8 Responses to “My own worst enemy…”

  1. Kim Says:

    I beg you go find another doctor. Keep looking until you find one you are comfortable with. You have way to many doubts to go through with surgery as major as a hysterectomy. It may be what you do in the end, but having a conscientious caring doctor will make all the difference. This doctor is lazy. The nurses should never be dismissive of your needs. I’ve learned this the hard way. Doctors are not gods.

    I know that it is exhausting, but it took me three specialists and four pediatricians to finally get someone to figure how to control my son’s asthma attacks. So many doctors give textbook answers to illness. The doctor that finally helped my son thought outside the box. She told me when I expressed thanks and amazement “sometimes you have to try things outside the textbook. I think that they’re should be an IQ test with an emphasis on critical thinking skills for doctors.

    I’m sorry for all your trouble. Listen to your instincts.

  2. alabamabrands Says:

    I agree with KIM.
    Please don’t go back to this doctor.
    A hysterectomy might be the right solution, but I really don’t want that guy to be the one to do it.
    Can you go back to the guy who did the referral and was really nice?

  3. adele Says:

    I too agree- you need to find another doctor. I wouldn’t trust any doctor who drops his malpractice insurance…. um hello- that probably means that his premiums are to high because of the cases that have been settled (kind of like your car insurance) On the flip side, I am so sorry to hear you are going through something as major as this. The pain is great enough, and what you are having to deal with must aggravate all of it.
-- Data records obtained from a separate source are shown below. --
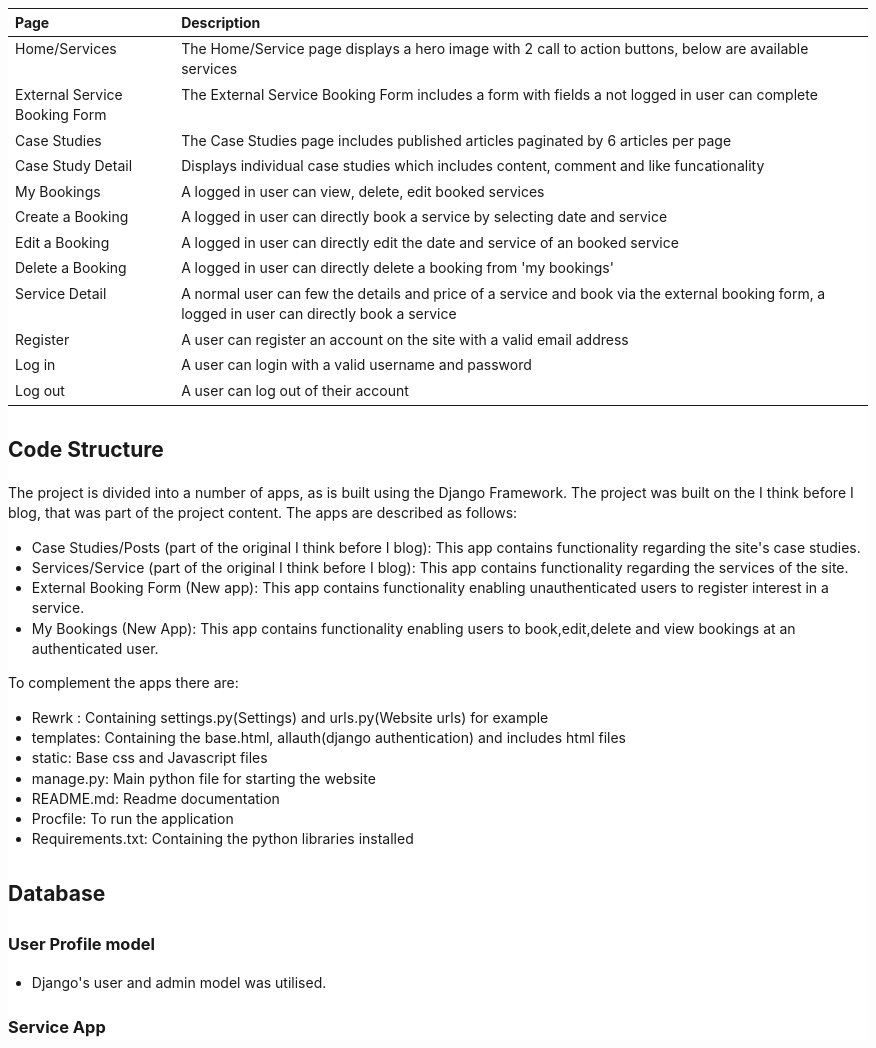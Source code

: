 Page            |Description
:-------------         |:------------- 
Home/Services     | The Home/Service page displays a hero image with 2 call to action buttons, below are available services
External Service Booking Form          | The External Service Booking Form includes a form with fields a not logged in user can complete
Case Studies          | The Case Studies page includes published articles paginated by 6 articles per page
Case Study Detail | Displays individual case studies which includes content, comment and like funcationality
My Bookings     | A logged in user can view, delete, edit booked services
Create a Booking   | A logged in user can directly book a service by selecting date and service
Edit a Booking     | A logged in user can directly edit the date and service of an booked service
Delete a Booking   | A logged in user can directly delete a booking from 'my bookings'
Service Detail     | A normal user can few the details and price of a service and book via the external booking form, a logged in user can directly book a service
Register            | A user can register an account on the site with a valid email address
Log in              | A user can login with a valid username and password         
Log out             | A user can log out of their account

## Code Structure
The project is divided into a number of apps, as is built using the Django Framework.
The project was built on the I think before I blog, that was part of the project content.
The apps are described as follows:

* Case Studies/Posts (part of the original I think before I blog): This app contains functionality regarding the site's case studies.
* Services/Service (part of the original I think before I blog): This app contains functionality regarding the services of the site.
* External Booking Form (New app): This app contains functionality enabling unauthenticated users to register interest in a service.
* My Bookings (New App): This app contains functionality enabling users to book,edit,delete and view bookings at an authenticated user.

To complement the apps there are:

- Rewrk : Containing settings.py(Settings) and urls.py(Website urls) for example
- templates: Containing the base.html, allauth(django authentication) and includes html files
- static: Base css and Javascript files
- manage.py: Main python file for starting the website
- README.md: Readme documentation
- Procfile: To run the application
- Requirements.txt: Containing the python libraries installed

## Database

### User Profile model
* Django's user and admin model was utilised.

### Service App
    I wish you luck at your hollistic doctor… it can’t hurt. Have you tried accupuncture, chiropractic care?

  4. Artemis Rich Says:

    Go back to the “wonderful place” with the “nice doctor” that you saw. Do *not* go back to your doctor. You are uncomfortable with this man and his staff and it shows. He may have been great in the past, but he is obviously not now.

    Please, go with your gut instinct. Get a new doctor. This one sounds like he’s gone downhill, fast.
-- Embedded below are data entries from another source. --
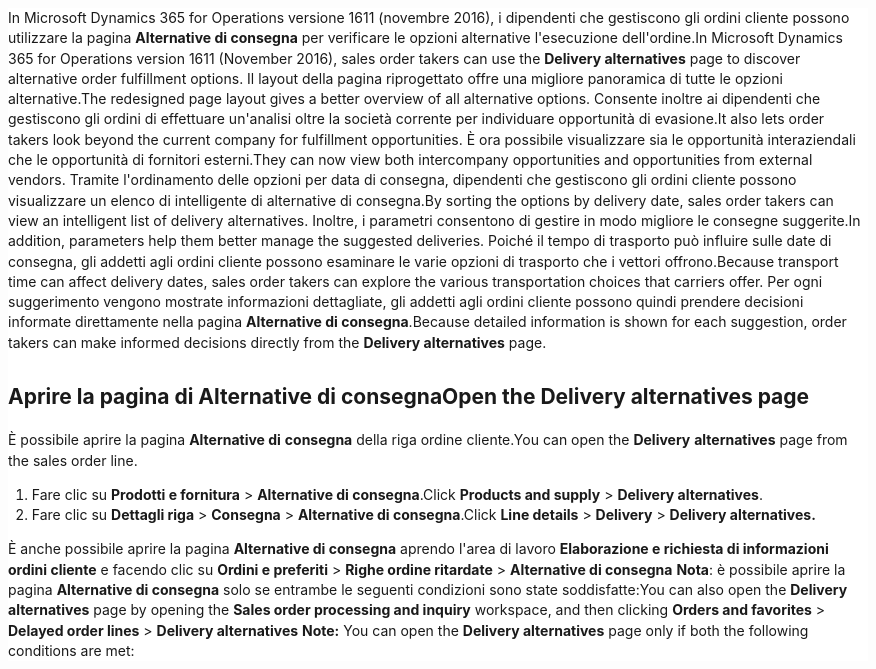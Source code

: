 <span data-ttu-id="e25f5-105">In Microsoft Dynamics 365 for Operations versione 1611 (novembre 2016), i dipendenti che gestiscono gli ordini cliente possono utilizzare la pagina **Alternative di consegna** per verificare le opzioni alternative l'esecuzione dell'ordine.</span><span class="sxs-lookup"><span data-stu-id="e25f5-105">In Microsoft Dynamics 365 for Operations version 1611 (November 2016), sales order takers can use the **Delivery alternatives** page to discover alternative order fulfillment options.</span></span> <span data-ttu-id="e25f5-106">Il layout della pagina riprogettato offre una migliore panoramica di tutte le opzioni alternative.</span><span class="sxs-lookup"><span data-stu-id="e25f5-106">The redesigned page layout gives a better overview of all alternative options.</span></span> <span data-ttu-id="e25f5-107">Consente inoltre ai dipendenti che gestiscono gli ordini di effettuare un'analisi oltre la società corrente per individuare opportunità di evasione.</span><span class="sxs-lookup"><span data-stu-id="e25f5-107">It also lets order takers look beyond the current company for fulfillment opportunities.</span></span> <span data-ttu-id="e25f5-108">È ora possibile visualizzare sia le opportunità interaziendali che le opportunità di fornitori esterni.</span><span class="sxs-lookup"><span data-stu-id="e25f5-108">They can now view both intercompany opportunities and opportunities from external vendors.</span></span> <span data-ttu-id="e25f5-109">Tramite l'ordinamento delle opzioni per data di consegna, dipendenti che gestiscono gli ordini cliente possono visualizzare un elenco di intelligente di alternative di consegna.</span><span class="sxs-lookup"><span data-stu-id="e25f5-109">By sorting the options by delivery date, sales order takers can view an intelligent list of delivery alternatives.</span></span> <span data-ttu-id="e25f5-110">Inoltre, i parametri consentono di gestire in modo migliore le consegne suggerite.</span><span class="sxs-lookup"><span data-stu-id="e25f5-110">In addition, parameters help them better manage the suggested deliveries.</span></span> <span data-ttu-id="e25f5-111">Poiché il tempo di trasporto può influire sulle date di consegna, gli addetti agli ordini cliente possono esaminare le varie opzioni di trasporto che i vettori offrono.</span><span class="sxs-lookup"><span data-stu-id="e25f5-111">Because transport time can affect delivery dates, sales order takers can explore the various transportation choices that carriers offer.</span></span> <span data-ttu-id="e25f5-112">Per ogni suggerimento vengono mostrate informazioni dettagliate, gli addetti agli ordini cliente possono quindi prendere decisioni informate direttamente nella pagina **Alternative di consegna**.</span><span class="sxs-lookup"><span data-stu-id="e25f5-112">Because detailed information is shown for each suggestion, order takers can make informed decisions directly from the **Delivery alternatives** page.</span></span>

## <a name="open-the-delivery-alternatives-page"></a><span data-ttu-id="e25f5-113">Aprire la pagina di Alternative di consegna</span><span class="sxs-lookup"><span data-stu-id="e25f5-113">Open the Delivery alternatives page</span></span>
<span data-ttu-id="e25f5-114">È possibile aprire la pagina **Alternative di** **consegna** della riga ordine cliente.</span><span class="sxs-lookup"><span data-stu-id="e25f5-114">You can open the **Delivery** **alternatives** page from the sales order line.</span></span>

1.  <span data-ttu-id="e25f5-115">Fare clic su **Prodotti e fornitura** &gt; **Alternative di consegna**.</span><span class="sxs-lookup"><span data-stu-id="e25f5-115">Click **Products and supply** &gt; **Delivery alternatives**.</span></span>
2.  <span data-ttu-id="e25f5-116">Fare clic su **Dettagli riga** &gt; **Consegna** &gt; **Alternative di consegna**.</span><span class="sxs-lookup"><span data-stu-id="e25f5-116">Click **Line details** &gt; **Delivery** &gt; **Delivery alternatives.**</span></span>

<span data-ttu-id="e25f5-117">È anche possibile aprire la pagina **Alternative di consegna** aprendo l'area di lavoro **Elaborazione e richiesta di informazioni ordini cliente** e facendo clic su **Ordini e preferiti** &gt; **Righe ordine ritardate** &gt; **Alternative di consegna** **Nota**: è possibile aprire la pagina **Alternative di consegna** solo se entrambe le seguenti condizioni sono state soddisfatte:</span><span class="sxs-lookup"><span data-stu-id="e25f5-117">You can also open the **Delivery alternatives** page by opening the **Sales order processing and inquiry** workspace, and then clicking **Orders and favorites** &gt; **Delayed order lines** &gt; **Delivery alternatives** **Note:** You can open the **Delivery alternatives** page only if both the following conditions are met:</span></span>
    Best of luck, sweetie!

  5. cdix1130 Says:

    First of all, let me just say HOW BIZARRE this is. I have been by here several times, thinking, “Hmm, where’s Boogiemum??” Then, just on a hunch, I hit the refresh button and suddenly there were THREE POSTS I hadn’t seen!! Weird.
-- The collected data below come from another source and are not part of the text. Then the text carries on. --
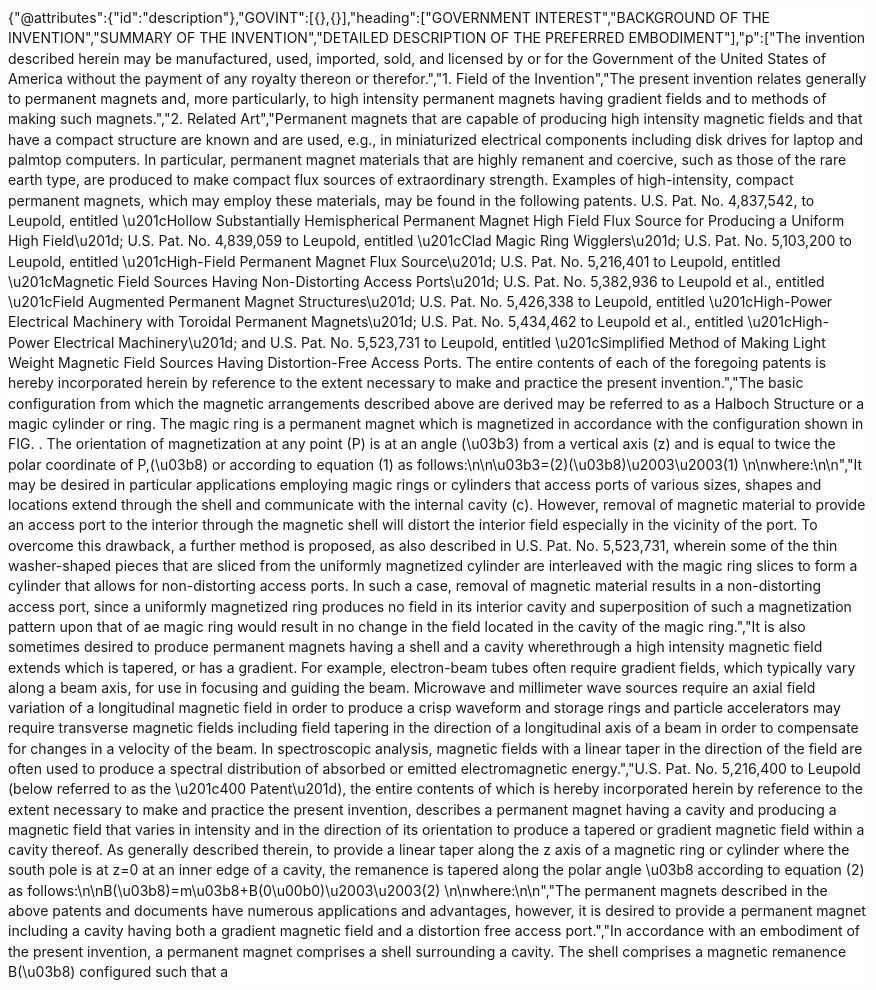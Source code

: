 {"@attributes":{"id":"description"},"GOVINT":[{},{}],"heading":["GOVERNMENT INTEREST","BACKGROUND OF THE INVENTION","SUMMARY OF THE INVENTION","DETAILED DESCRIPTION OF THE PREFERRED EMBODIMENT"],"p":["The invention described herein may be manufactured, used, imported, sold, and licensed by or for the Government of the United States of America without the payment of any royalty thereon or therefor.","1. Field of the Invention","The present invention relates generally to permanent magnets and, more particularly, to high intensity permanent magnets having gradient fields and to methods of making such magnets.","2. Related Art","Permanent magnets that are capable of producing high intensity magnetic fields and that have a compact structure are known and are used, e.g., in miniaturized electrical components including disk drives for laptop and palmtop computers. In particular, permanent magnet materials that are highly remanent and coercive, such as those of the rare earth type, are produced to make compact flux sources of extraordinary strength. Examples of high-intensity, compact permanent magnets, which may employ these materials, may be found in the following patents. U.S. Pat. No. 4,837,542, to Leupold, entitled \u201cHollow Substantially Hemispherical Permanent Magnet High Field Flux Source for Producing a Uniform High Field\u201d; U.S. Pat. No. 4,839,059 to Leupold, entitled \u201cClad Magic Ring Wigglers\u201d; U.S. Pat. No. 5,103,200 to Leupold, entitled \u201cHigh-Field Permanent Magnet Flux Source\u201d; U.S. Pat. No. 5,216,401 to Leupold, entitled \u201cMagnetic Field Sources Having Non-Distorting Access Ports\u201d; U.S. Pat. No. 5,382,936 to Leupold et al., entitled \u201cField Augmented Permanent Magnet Structures\u201d; U.S. Pat. No. 5,426,338 to Leupold, entitled \u201cHigh-Power Electrical Machinery with Toroidal Permanent Magnets\u201d; U.S. Pat. No. 5,434,462 to Leupold et al., entitled \u201cHigh-Power Electrical Machinery\u201d; and U.S. Pat. No. 5,523,731 to Leupold, entitled \u201cSimplified Method of Making Light Weight Magnetic Field Sources Having Distortion-Free Access Ports. The entire contents of each of the foregoing patents is hereby incorporated herein by reference to the extent necessary to make and practice the present invention.","The basic configuration from which the magnetic arrangements described above are derived may be referred to as a Halboch Structure or a magic cylinder or ring. The magic ring is a permanent magnet which is magnetized in accordance with the configuration shown in FIG. . The orientation of magnetization at any point (P) is at an angle (\u03b3) from a vertical axis (z) and is equal to twice the polar coordinate of P,(\u03b8) or according to equation (1) as follows:\n\n\u03b3=(2)(\u03b8)\u2003\u2003(1) \n\nwhere:\n\n","It may be desired in particular applications employing magic rings or cylinders that access ports of various sizes, shapes and locations extend through the shell and communicate with the internal cavity (c). However, removal of magnetic material to provide an access port to the interior through the magnetic shell will distort the interior field especially in the vicinity of the port. To overcome this drawback, a further method is proposed, as also described in U.S. Pat. No. 5,523,731, wherein some of the thin washer-shaped pieces that are sliced from the uniformly magnetized cylinder are interleaved with the magic ring slices to form a cylinder that allows for non-distorting access ports. In such a case, removal of magnetic material results in a non-distorting access port, since a uniformly magnetized ring produces no field in its interior cavity and superposition of such a magnetization pattern upon that of ae magic ring would result in no change in the field located in the cavity of the magic ring.","It is also sometimes desired to produce permanent magnets having a shell and a cavity wherethrough a high intensity magnetic field extends which is tapered, or has a gradient. For example, electron-beam tubes often require gradient fields, which typically vary along a beam axis, for use in focusing and guiding the beam. Microwave and millimeter wave sources require an axial field variation of a longitudinal magnetic field in order to produce a crisp waveform and storage rings and particle accelerators may require transverse magnetic fields including field tapering in the direction of a longitudinal axis of a beam in order to compensate for changes in a velocity of the beam. In spectroscopic analysis, magnetic fields with a linear taper in the direction of the field are often used to produce a spectral distribution of absorbed or emitted electromagnetic energy.","U.S. Pat. No. 5,216,400 to Leupold (below referred to as the \u201c400 Patent\u201d), the entire contents of which is hereby incorporated herein by reference to the extent necessary to make and practice the present invention, describes a permanent magnet having a cavity and producing a magnetic field that varies in intensity and in the direction of its orientation to produce a tapered or gradient magnetic field within a cavity thereof. As generally described therein, to provide a linear taper along the z axis of a magnetic ring or cylinder where the south pole is at z=0 at an inner edge of a cavity, the remanence is tapered along the polar angle \u03b8 according to equation (2) as follows:\n\nB(\u03b8)=m\u03b8+B(0\u00b0)\u2003\u2003(2) \n\nwhere:\n\n","The permanent magnets described in the above patents and documents have numerous applications and advantages, however, it is desired to provide a permanent magnet including a cavity having both a gradient magnetic field and a distortion free access port.","In accordance with an embodiment of the present invention, a permanent magnet comprises a shell surrounding a cavity. The shell comprises a magnetic remanence B(\u03b8) configured such that a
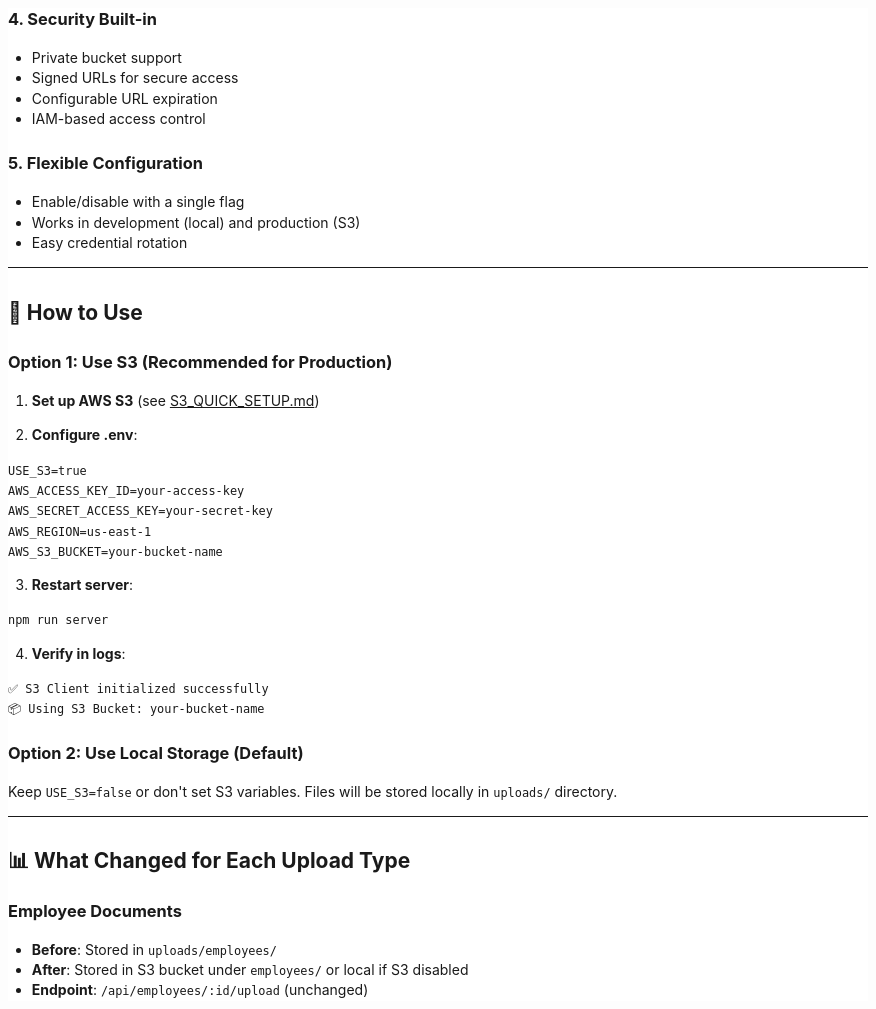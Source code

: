 ### 4. **Security Built-in**
- Private bucket support
- Signed URLs for secure access
- Configurable URL expiration
- IAM-based access control

### 5. **Flexible Configuration**
- Enable/disable with a single flag
- Works in development (local) and production (S3)
- Easy credential rotation

---

## 🚀 How to Use

### Option 1: Use S3 (Recommended for Production)

1. **Set up AWS S3** (see [S3_QUICK_SETUP.md](./S3_QUICK_SETUP.md))

2. **Configure .env**:
```env
USE_S3=true
AWS_ACCESS_KEY_ID=your-access-key
AWS_SECRET_ACCESS_KEY=your-secret-key
AWS_REGION=us-east-1
AWS_S3_BUCKET=your-bucket-name
```

3. **Restart server**:
```bash
npm run server
```

4. **Verify in logs**:
```
✅ S3 Client initialized successfully
📦 Using S3 Bucket: your-bucket-name
```

### Option 2: Use Local Storage (Default)

Keep `USE_S3=false` or don't set S3 variables. Files will be stored locally in `uploads/` directory.

---

## 📊 What Changed for Each Upload Type

### Employee Documents
- **Before**: Stored in `uploads/employees/`
- **After**: Stored in S3 bucket under `employees/` or local if S3 disabled
- **Endpoint**: `/api/employees/:id/upload` (unchanged)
    But back to the topic, I’M SO SORRY!! And I agree with everyone here. I believe our guts are like internal Yodas… everwise and knowing, maybe even green. :)

    Good luck, sweet thing. My thoughts and prayers will be with you.

  6. Gina Says:

    I hope it works out for you, and quickly so that you can deal with this instead of having to cut bureaucratic tape. I hate that about medical care.

    Throwing my two cents in to definitely not go back to tacky laser removal mention doctor.

    Good luck!

  7. spinningreyrey Says:

    I am so sorry that you have to go through this…especially at such a young age. I cannot BELIEVE your doc told you about Laser Hair removal while you were stirruped in! How insensitive and unprofessional. Get a new doc. I don’t care if he has been with you for so long: it seems that things have taken a turn for the worse and you need to be comfortable with your ob.

    I’m thinking of you. Listen to your instincts but also know that hormones are taking over some of that logic…try and clear your head and come to the best answer for YOU.

    Take care.

    -rey

  8. shellebelle Says:

    You need to feel totally comfortable with your doctor before doing this. Especially since he no longer has malpractic insurance…don’t risk it. A new doctor will see you through and take good care of you. Things like this is so fustrating to go through, hang in there.